-------- Records to use

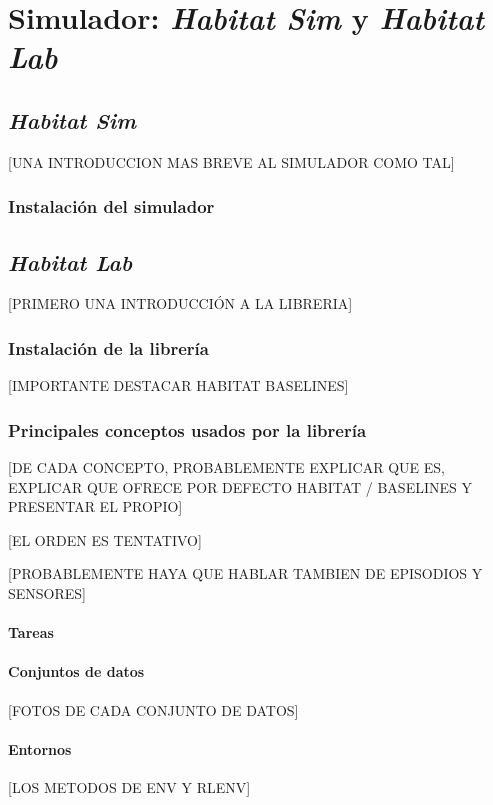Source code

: \chapter{Simulador: \textit{Habitat Sim} y \textit{Habitat Lab}}

\section{\textit{Habitat Sim}}
[UNA INTRODUCCION MAS BREVE AL SIMULADOR COMO TAL]

\subsection{Instalación del simulador}

\section{\textit{Habitat Lab}}
[PRIMERO UNA INTRODUCCIÓN A LA LIBRERIA]

\subsection{Instalación de la librería}
[IMPORTANTE DESTACAR HABITAT BASELINES]

\subsection{Principales conceptos usados por la librería}
[DE CADA CONCEPTO, PROBABLEMENTE EXPLICAR QUE ES, EXPLICAR QUE OFRECE POR DEFECTO HABITAT / BASELINES Y PRESENTAR EL PROPIO]

[EL ORDEN ES TENTATIVO]

[PROBABLEMENTE HAYA QUE HABLAR TAMBIEN DE EPISODIOS Y SENSORES]

\subsubsection{Tareas}

\subsubsection{Conjuntos de datos}
[FOTOS DE CADA CONJUNTO DE DATOS]

\subsubsection{Entornos}
[LOS METODOS DE ENV Y RLENV]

----------------

Task description >> Beginning with the line that contains "[PRIMERO UNA INTRODUCCIÓN A LA LIBRERIA]" and ending with the last line of the data above, return those lines exactly and nothing else.

Solution to the problem >>
[PRIMERO UNA INTRODUCCIÓN A LA LIBRERIA]

\subsection{Instalación de la librería}
[IMPORTANTE DESTACAR HABITAT BASELINES]

\subsection{Principales conceptos usados por la librería}
[DE CADA CONCEPTO, PROBABLEMENTE EXPLICAR QUE ES, EXPLICAR QUE OFRECE POR DEFECTO HABITAT / BASELINES Y PRESENTAR EL PROPIO]

[EL ORDEN ES TENTATIVO]

[PROBABLEMENTE HAYA QUE HABLAR TAMBIEN DE EPISODIOS Y SENSORES]

\subsubsection{Tareas}

\subsubsection{Conjuntos de datos}
[FOTOS DE CADA CONJUNTO DE DATOS]

\subsubsection{Entornos}
[LOS METODOS DE ENV Y RLENV]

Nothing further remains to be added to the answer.